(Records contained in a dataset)
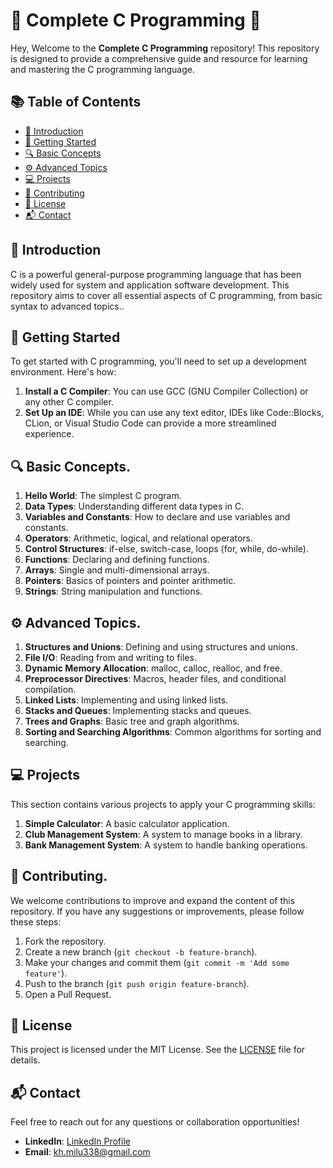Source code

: # 🌟 Complete C Programming 🌟

Hey, Welcome to the **Complete C Programming** repository! This repository is designed to provide a comprehensive guide and resource for learning and mastering the C programming language.

## 📚 Table of Contents

- [📖 Introduction](#introduction)
- [🚀 Getting Started](#getting-started)
- [🔍 Basic Concepts](#basic-concepts)
- [⚙️ Advanced Topics](#advanced-topics)
- [💻 Projects](#projects)
- [🤝 Contributing](#contributing)
- [📜 License](#license)
- [📬 Contact](#contact)

## 📖 Introduction

C is a powerful general-purpose programming language that has been widely used for system and application software development. This repository aims to cover all essential aspects of C programming, from basic syntax to advanced topics..

## 🚀 Getting Started

To get started with C programming, you'll need to set up a development environment. Here's how:

1. **Install a C Compiler**: You can use GCC (GNU Compiler Collection) or any other C compiler.
2. **Set Up an IDE**: While you can use any text editor, IDEs like Code::Blocks, CLion, or Visual Studio Code can provide a more streamlined experience.

## 🔍 Basic Concepts.

1. **Hello World**: The simplest C program.
2. **Data Types**: Understanding different data types in C.
3. **Variables and Constants**: How to declare and use variables and constants.
4. **Operators**: Arithmetic, logical, and relational operators.
5. **Control Structures**: if-else, switch-case, loops (for, while, do-while).
6. **Functions**: Declaring and defining functions.
7. **Arrays**: Single and multi-dimensional arrays.
8. **Pointers**: Basics of pointers and pointer arithmetic.
9. **Strings**: String manipulation and functions.

## ⚙️ Advanced Topics.

1. **Structures and Unions**: Defining and using structures and unions.
2. **File I/O**: Reading from and writing to files.
3. **Dynamic Memory Allocation**: malloc, calloc, realloc, and free.
4. **Preprocessor Directives**: Macros, header files, and conditional compilation.
5. **Linked Lists**: Implementing and using linked lists.
6. **Stacks and Queues**: Implementing stacks and queues.
7. **Trees and Graphs**: Basic tree and graph algorithms.
8. **Sorting and Searching Algorithms**: Common algorithms for sorting and searching.

## 💻 Projects

This section contains various projects to apply your C programming skills:

1. **Simple Calculator**: A basic calculator application.
2. **Club Management System**: A system to manage books in a library.
3. **Bank Management System**: A system to handle banking operations.
  
## 🤝 Contributing.

We welcome contributions to improve and expand the content of this repository. If you have any suggestions or improvements, please follow these steps:

1. Fork the repository.
2. Create a new branch (`git checkout -b feature-branch`).
3. Make your changes and commit them (`git commit -m 'Add some feature'`).
4. Push to the branch (`git push origin feature-branch`).
5. Open a Pull Request.

## 📜 License

This project is licensed under the MIT License. See the [LICENSE](LICENSE) file for details.

## 📬 Contact

Feel free to reach out for any questions or collaboration opportunities!

- **LinkedIn**: [LinkedIn Profile](https://www.linkedin.com/in/khaled-hasan-milu/)
- **Email**: kh.milu338@gmail.com
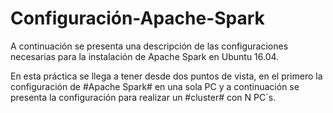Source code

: ﻿# Configuración-Apache-Spark
 
 A continuación se presenta una descripción de las configuraciones necesarias para la instalación de Apache Spark en Ubuntu 16.04.
 
 En esta práctica se llega a tener desde dos puntos de vista, en el primero la configuración de #Apache Spark# en una sola PC y a continuación se presenta la configuración para realizar un #cluster# con N PC´s.
 
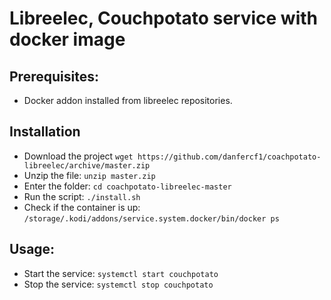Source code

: # Libreelec, Couchpotato service with docker image 

## Prerequisites:
*   Docker addon installed from libreelec repositories.

## Installation

*   Download the project `wget https://github.com/danfercf1/coachpotato-libreelec/archive/master.zip`
*   Unzip the file: `unzip master.zip`
*   Enter the folder: `cd coachpotato-libreelec-master`
*   Run the script: `./install.sh`
*   Check if the container is up: `/storage/.kodi/addons/service.system.docker/bin/docker ps`

## Usage:
*   Start the service: `systemctl start couchpotato`
*   Stop the service: `systemctl stop couchpotato`
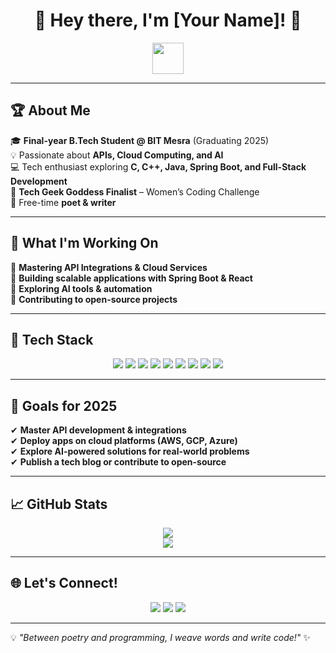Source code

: <h1 align="center">👋 Hey there, I'm [Your Name]! 🚀</h1>

<p align="center">
  <img src="https://media.giphy.com/media/hvRJCLFzcasrR4ia7z/giphy.gif" width="50">
</p>

---

## 🏆 About Me  

🎓 **Final-year B.Tech Student @ BIT Mesra** (Graduating 2025)  
💡 Passionate about **APIs, Cloud Computing, and AI**  
💻 Tech enthusiast exploring **C, C++, Java, Spring Boot, and Full-Stack Development**  
🏅 **Tech Geek Goddess Finalist** – Women’s Coding Challenge  
📝 Free-time **poet & writer**  

---

## 🚀 What I'm Working On  
🔹 **Mastering API Integrations & Cloud Services**  
🔹 **Building scalable applications with Spring Boot & React**  
🔹 **Exploring AI tools & automation**  
🔹 **Contributing to open-source projects**  

---

## 🌟 Tech Stack  

<p align="center">
  <img src="https://img.shields.io/badge/C-00599C?style=for-the-badge&logo=c&logoColor=white">
  <img src="https://img.shields.io/badge/C++-00599C?style=for-the-badge&logo=c%2B%2B&logoColor=white">
  <img src="https://img.shields.io/badge/Java-ED8B00?style=for-the-badge&logo=java&logoColor=white">
  <img src="https://img.shields.io/badge/Spring%20Boot-6DB33F?style=for-the-badge&logo=spring&logoColor=white">
  <img src="https://img.shields.io/badge/React-61DAFB?style=for-the-badge&logo=react&logoColor=black">
  <img src="https://img.shields.io/badge/MySQL-4479A1?style=for-the-badge&logo=mysql&logoColor=white">
  <img src="https://img.shields.io/badge/AWS-232F3E?style=for-the-badge&logo=amazon-aws&logoColor=white">
  <img src="https://img.shields.io/badge/Docker-2496ED?style=for-the-badge&logo=docker&logoColor=white">
  <img src="https://img.shields.io/badge/GitHub-100000?style=for-the-badge&logo=github&logoColor=white">
</p>

---

 

## 🎯 Goals for 2025 
✔ **Master API development & integrations**  
✔ **Deploy apps on cloud platforms (AWS, GCP, Azure)**  
✔ **Explore AI-powered solutions for real-world problems**  
✔ **Publish a tech blog or contribute to open-source**  

---

## 📈 GitHub Stats  

<p align="center">
  <img src="https://github-readme-streak-stats.herokuapp.com/?user=your-github-username&theme=radical" />
  <br>
  <img src="https://github-readme-stats.vercel.app/api?username=your-github-username&show_icons=true&theme=tokyonight" />
</p>

---

## 🌐 Let's Connect!  

<p align="center">
  <a href="https://linkedin.com/in/your-profile"><img src="https://img.shields.io/badge/LinkedIn-blue?style=for-the-badge&logo=linkedin"></a>
  <a href="https://your-portfolio-link"><img src="https://img.shields.io/badge/Portfolio-000?style=for-the-badge&logo=vercel&logoColor=white"></a>
  <a href="mailto:your-email@gmail.com"><img src="https://img.shields.io/badge/Email-D14836?style=for-the-badge&logo=gmail&logoColor=white"></a>
</p>

---

💡 *"Between poetry and programming, I weave words and write code!"* ✨  
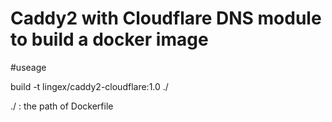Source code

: # Caddy2 with Cloudflare DNS module to build a docker image


#useage

build -t lingex/caddy2-cloudflare:1.0 ./

./ : the path of Dockerfile
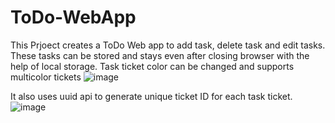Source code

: # ToDo-WebApp
This Prjoect creates a ToDo Web app to add task, delete task and edit tasks. 
These tasks can be stored and stays even after closing browser with the help of local storage.
Task ticket color can be changed and supports multicolor tickets
![image](https://user-images.githubusercontent.com/49792876/170539722-c6318a13-ece3-4ac6-a5aa-8861c37f0c35.png)

It also uses uuid api to generate unique ticket ID for each task ticket.
![image](https://user-images.githubusercontent.com/49792876/170541270-68106253-39ba-4b0a-97f8-41a9757bab40.png)
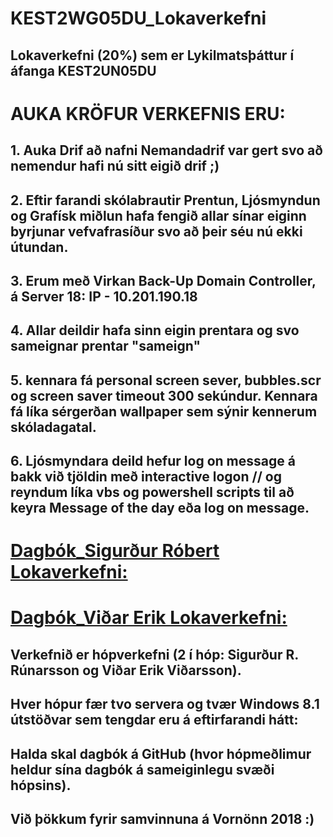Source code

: # KEST2WG05DU_Lokaverkefni
## Lokaverkefni (20%) sem er Lykilmatsþáttur í áfanga KEST2UN05DU
# AUKA KRÖFUR VERKEFNIS ERU:
## 1. Auka Drif að nafni Nemandadrif var gert svo að nemendur hafi nú sitt eigið drif ;)
## 2. Eftir farandi skólabrautir Prentun, Ljósmyndun og Grafísk miðlun hafa fengið allar sínar eiginn byrjunar vefvafrasíður svo að þeir séu nú ekki útundan.
## 3. Erum með Virkan Back-Up Domain Controller, á Server 18: IP - 10.201.190.18
## 4. Allar deildir hafa sinn eigin prentara og svo sameignar prentar "sameign"
## 5. kennara fá personal screen sever, bubbles.scr og screen saver timeout 300 sekúndur. Kennara fá líka sérgerðan wallpaper sem sýnir kennerum skóladagatal.
## 6. Ljósmyndara deild hefur log on message á bakk við tjöldin með interactive logon // og reyndum líka vbs og powershell scripts til að keyra Message of the day eða log on message.
# [Dagbók_Sigurður Róbert Lokaverkefni:](https://github.com/siggirr/KEST2WG05DU_Lokaverkefni/edit/master/Dagb%C3%B3k_SRR.MD)
# [Dagbók_Viðar Erik Lokaverkefni:](https://github.com/siggirr/KEST2WG05DU_Lokaverkefni/blob/master/Dagbok_VEV.md)
## Verkefnið er hópverkefni (2 í hóp: Sigurður R. Rúnarsson og Viðar Erik Viðarsson).
## Hver hópur fær tvo servera og tvær Windows 8.1 útstöðvar sem tengdar eru á eftirfarandi hátt:
## Halda skal dagbók á GitHub (hvor hópmeðlimur heldur sína dagbók á sameiginlegu svæði hópsins).

## Við þökkum fyrir samvinnuna á Vornönn 2018 :)
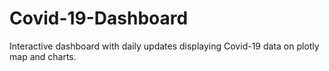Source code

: # Covid-19-Dashboard
Interactive dashboard with daily updates displaying Covid-19 data on plotly map and charts.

* _YOUR INSTRUCTIONS_:
Would you please copy every line in the data that contains the word "para"?

* _SOLUTION FOR THIS TASK_:
 A continuación se presenta una descripción de las configuraciones necesarias para la instalación de Apache Spark en Ubuntu 16.04.
 En esta práctica se llega a tener desde dos puntos de vista, en el primero la configuración de #Apache Spark# en una sola PC y a continuación se presenta la configuración para realizar un #cluster# con N PC´s.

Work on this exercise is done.